For a moment, he allowed himself to think of her. It had been five weeks since her last e-mail. It hadn’t been a good-bye, exactly—nothing as dramatic as that. There was no signing off, no grand farewell, no bitter questions about why he’d stopped writing. One day there was an e-mail from her, completely and utterly normal, and then, just like that, they stopped, their correspondence ending the same way this whole thing had started: all at once.

But it wasn’t her fault. One day, not long after he’d mailed his second postcard from Tahoe, she’d sent him an e-mail about how much she was loving Edinburgh, how she’d visited the castle and seen the city from the top of a mountain called Arthur’s Seat. After reading it, he walked down to one of the many gift shops in town and flipped through the various postcard options. He’d already sent her two: the first, a photo of the lake at sunset with news that they would be staying here; the second, the same lake in shades of green and blue, with a joke about the Loch Ness Monster.
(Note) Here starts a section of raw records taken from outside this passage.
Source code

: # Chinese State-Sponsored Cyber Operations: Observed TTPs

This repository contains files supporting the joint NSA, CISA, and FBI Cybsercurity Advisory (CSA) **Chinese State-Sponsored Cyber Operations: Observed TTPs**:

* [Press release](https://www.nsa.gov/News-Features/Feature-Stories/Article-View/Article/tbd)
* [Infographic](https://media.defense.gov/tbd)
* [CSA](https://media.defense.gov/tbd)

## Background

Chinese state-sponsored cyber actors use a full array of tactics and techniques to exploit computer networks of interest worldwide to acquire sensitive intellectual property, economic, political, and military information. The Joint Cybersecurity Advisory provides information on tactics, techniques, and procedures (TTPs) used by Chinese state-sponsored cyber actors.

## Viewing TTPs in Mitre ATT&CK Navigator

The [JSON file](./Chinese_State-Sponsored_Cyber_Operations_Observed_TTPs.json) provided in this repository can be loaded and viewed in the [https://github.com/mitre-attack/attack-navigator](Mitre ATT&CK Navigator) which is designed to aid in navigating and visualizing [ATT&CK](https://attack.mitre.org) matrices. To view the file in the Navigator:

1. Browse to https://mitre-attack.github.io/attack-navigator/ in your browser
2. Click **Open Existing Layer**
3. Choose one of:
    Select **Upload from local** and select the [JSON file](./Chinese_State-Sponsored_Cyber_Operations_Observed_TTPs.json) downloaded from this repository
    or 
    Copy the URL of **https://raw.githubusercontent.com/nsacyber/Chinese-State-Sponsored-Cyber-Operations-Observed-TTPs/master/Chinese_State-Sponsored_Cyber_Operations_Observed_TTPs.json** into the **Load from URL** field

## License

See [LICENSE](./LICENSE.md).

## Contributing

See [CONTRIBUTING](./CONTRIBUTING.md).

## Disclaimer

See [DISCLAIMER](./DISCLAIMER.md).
But now, as he looked through the rest, he realized they were all the same: the lake under a pink sky, under an orange sky, under a sky so clear that the water was like glass. After a while, the repetition of the display started to hurt his eyes as he flipped through the many options, and he realized there was nothing new here to show Lucy, and that maybe the sending of postcards had come to an end.

But back at the apartment, he couldn’t bring himself to respond to her e-mail. A rhythm had been established where a postcard from him sparked an e-mail from her and vice versa. His were always lighthearted notes from the places they’d visited, scrawled in the limited space on the back of the cards, whereas hers tended to be longer and slightly rambling, unrestricted by the confines of paper. But sitting there with the cursor blinking at him, he wasn’t sure what to say. There was something too immediate about an e-mail, the idea that she might get it in mere moments, that just one click of the mouse would make it appear on her screen in an instant, like magic. He realized how much he preferred the safety of a letter, the physicality of it, the distance it had to cross on its way from here to there, which felt honest and somehow more real.

That week, he sat down at his computer every single morning, fully intending to e-mail her. But the days passed without him producing so much as a draft. He kept half-expecting her to write again, something new that might inspire a response from him, but nothing ever came, and he started to worry that maybe she’d moved on. After all, here in Tahoe, he had a new school and a new life, and he knew that five thousand miles away, she must be busy with her own version of these things, too.